You signed in with another tab or window. Reload to refresh your session.You signed out in another tab or window. Reload to refresh your session.You switched accounts on another tab or window. Reload to refresh your session.Dismiss alert
I'm not 100% sure whose bug it is, but I think it belongs here:
If I load a CSV with a column name containing uppercase characters (eg. MyKeyCol) and want to use it as the key column, I run into a problem if I am also using target-postgres as the loader (the datamill-co variant). Somewhere in the process, the column name is lowercased, but the key property isn't, which results in the KeyError below.
If I change key_properties to be one of the columns with a lowercase name, it works fine.
I looked at the extras in meltano, but couldn't figure out a solution. It almost feels like the key_properties should allow a value like MyKeyCol as mykeycol.

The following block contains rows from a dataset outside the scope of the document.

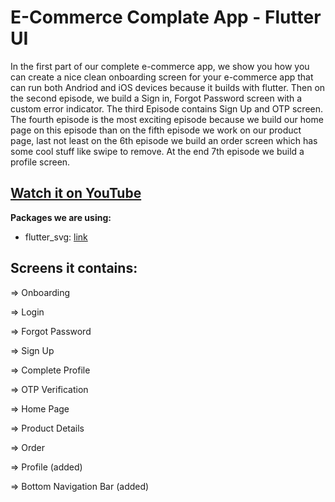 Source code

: # E-Commerce Complate App - Flutter UI 

In the first part of our complete e-commerce app, we show you how you can create a nice clean onboarding screen for your e-commerce app that can run both Andriod and iOS devices because it builds with flutter. Then on the second episode, we build a Sign in, Forgot Password screen with a custom error indicator. The third Episode contains Sign Up and OTP screen. The fourth episode is the most exciting episode because we build our home page on this episode than on the fifth episode we work on our product page, last not least on the 6th episode we build an order screen which has some cool stuff like swipe to remove. At the end 7th episode we build a profile screen. 

## [Watch it on YouTube](https://youtube.com/playlist?list=PLxUBb2A_UUy8OlaNZpS2mfL8xpHcnd_Af)

**Packages we are using:**

- flutter_svg: [link](https://pub.dev/packages/flutter_svg)



## Screens it contains:

=> Onboarding

=> Login

=> Forgot Password

=> Sign Up

=> Complete Profile

=> OTP Verification

=> Home Page

=> Product Details

=> Order

=> Profile (added)

=> Bottom Navigation Bar (added)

I'm guessing the field_names config value could be used to force the column names, but it doesn't look like I can skip the first row, so I'm back to unhappiness again :) (this could actually be an extra setting, like skip_rows (integer, default 0) to force the loader to ignore the first N rows of the file).
Here are the logs I'm getting with an example that fails:
tap-spreadsheets-anywhere | INFO Using supplied catalog .meltano/run/elt/load_csv_base_data/3bce9632-9df0-4752-b19d-1705bab4d11d/tap.properties.json.
tap-spreadsheets-anywhere | INFO Syncing stream:us_sec_country_codes
tap-spreadsheets-anywhere | INFO Walking /static_data/.
tap-spreadsheets-anywhere | INFO Found 13 files.
tap-spreadsheets-anywhere | INFO Checking 9 resolved objects for any that match regular expression "myfile.*" and were modified since 2011-01-01 00:00:00+00:00
tap-spreadsheets-anywhere | INFO Processing 1 resolved objects that met our criteria. Enable debug verbosity logging for more details.
tap-spreadsheets-anywhere | INFO Syncing file "myfile.csv".
tap-spreadsheets-anywhere | INFO Wrote 309 records for stream "mystream".
target-postgres | DEBUG MillisLoggingConnection: 0 millis spent executing: b'BEGIN;'
target-postgres | DEBUG MillisLoggingConnection: 0 millis spent executing: b"\n SELECT c.relname, obj_description(c.oid, 'pg_class')\n FROM pg_namespace AS n\n INNER JOIN pg_class AS c ON n.oid = c.relnamespace\n WHERE n.nspname = 'meltano';\n "
target-postgres | INFO Mapping: mytable to ['mytable']
target-postgres | INFO Mapping: tp_mytable_mycol__sdc_sequence_idx to None
target-postgres | DEBUG MillisLoggingConnection: 7 millis spent executing: b"\n SELECT column_name, data_type, is_nullable FROM information_schema.columns\n WHERE table_schema = 'meltano' and table_name = 'mytable';\n "
target-postgres | DEBUG MillisLoggingConnection: 1 millis spent executing: b"\n SELECT EXISTS (\n SELECT 1 FROM pg_tables\n WHERE schemaname = 'meltano' AND\n tablename = 'mytable');\n "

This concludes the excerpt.